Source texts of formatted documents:

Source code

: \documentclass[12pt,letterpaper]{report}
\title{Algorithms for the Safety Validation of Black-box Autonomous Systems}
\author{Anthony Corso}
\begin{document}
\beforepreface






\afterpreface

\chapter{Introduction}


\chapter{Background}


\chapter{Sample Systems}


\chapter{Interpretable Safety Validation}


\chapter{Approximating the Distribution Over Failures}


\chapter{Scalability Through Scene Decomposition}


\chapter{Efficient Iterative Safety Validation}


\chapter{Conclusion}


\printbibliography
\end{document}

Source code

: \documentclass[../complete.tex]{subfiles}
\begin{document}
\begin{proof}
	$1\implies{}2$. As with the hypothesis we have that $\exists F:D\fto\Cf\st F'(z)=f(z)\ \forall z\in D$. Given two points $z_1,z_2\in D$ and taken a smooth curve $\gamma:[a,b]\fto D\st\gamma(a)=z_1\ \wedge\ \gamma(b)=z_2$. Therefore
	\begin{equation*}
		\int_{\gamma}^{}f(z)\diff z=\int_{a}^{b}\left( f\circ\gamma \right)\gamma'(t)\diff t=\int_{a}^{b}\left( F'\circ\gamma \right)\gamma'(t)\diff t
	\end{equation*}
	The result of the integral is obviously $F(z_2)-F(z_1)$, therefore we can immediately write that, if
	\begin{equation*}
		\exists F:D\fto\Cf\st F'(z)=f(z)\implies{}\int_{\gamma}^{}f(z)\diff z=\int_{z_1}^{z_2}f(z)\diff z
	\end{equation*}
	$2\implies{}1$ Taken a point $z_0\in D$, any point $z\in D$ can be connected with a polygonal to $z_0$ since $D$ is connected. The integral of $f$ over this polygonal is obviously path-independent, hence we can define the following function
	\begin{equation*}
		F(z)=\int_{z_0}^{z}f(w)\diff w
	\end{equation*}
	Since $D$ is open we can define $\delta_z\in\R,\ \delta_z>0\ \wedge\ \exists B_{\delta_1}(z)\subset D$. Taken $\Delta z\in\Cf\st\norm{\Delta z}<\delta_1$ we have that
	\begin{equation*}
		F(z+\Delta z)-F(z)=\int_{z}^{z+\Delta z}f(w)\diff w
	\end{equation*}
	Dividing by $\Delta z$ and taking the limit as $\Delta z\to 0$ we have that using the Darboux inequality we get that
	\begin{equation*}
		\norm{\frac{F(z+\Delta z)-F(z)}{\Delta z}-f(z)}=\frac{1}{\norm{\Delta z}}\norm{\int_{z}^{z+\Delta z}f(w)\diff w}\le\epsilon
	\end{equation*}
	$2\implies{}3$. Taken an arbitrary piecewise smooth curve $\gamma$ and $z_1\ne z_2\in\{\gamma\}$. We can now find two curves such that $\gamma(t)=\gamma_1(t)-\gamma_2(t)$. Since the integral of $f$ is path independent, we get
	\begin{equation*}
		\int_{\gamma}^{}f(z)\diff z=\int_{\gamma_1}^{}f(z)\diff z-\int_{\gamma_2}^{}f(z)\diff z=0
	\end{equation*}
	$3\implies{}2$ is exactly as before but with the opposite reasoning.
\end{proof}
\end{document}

■ **EXERCISE OBJECTIVE**: The entries above hold a line with "D\st\gamma(a)=z_1\ \wedge\ \gamma(b)=z_2$. Therefore" and a later line with "F'\circ\gamma \right)\gamma'(t)\diff t". Write out exactly those lines and all lines between, nothing more.

■ **EXERCISE OUTPUT**:
	$1\implies{}2$. As with the hypothesis we have that $\exists F:D\fto\Cf\st F'(z)=f(z)\ \forall z\in D$. Given two points $z_1,z_2\in D$ and taken a smooth curve $\gamma:[a,b]\fto D\st\gamma(a)=z_1\ \wedge\ \gamma(b)=z_2$. Therefore
	\begin{equation*}
		\int_{\gamma}^{}f(z)\diff z=\int_{a}^{b}\left( f\circ\gamma \right)\gamma'(t)\diff t=\int_{a}^{b}\left( F'\circ\gamma \right)\gamma'(t)\diff t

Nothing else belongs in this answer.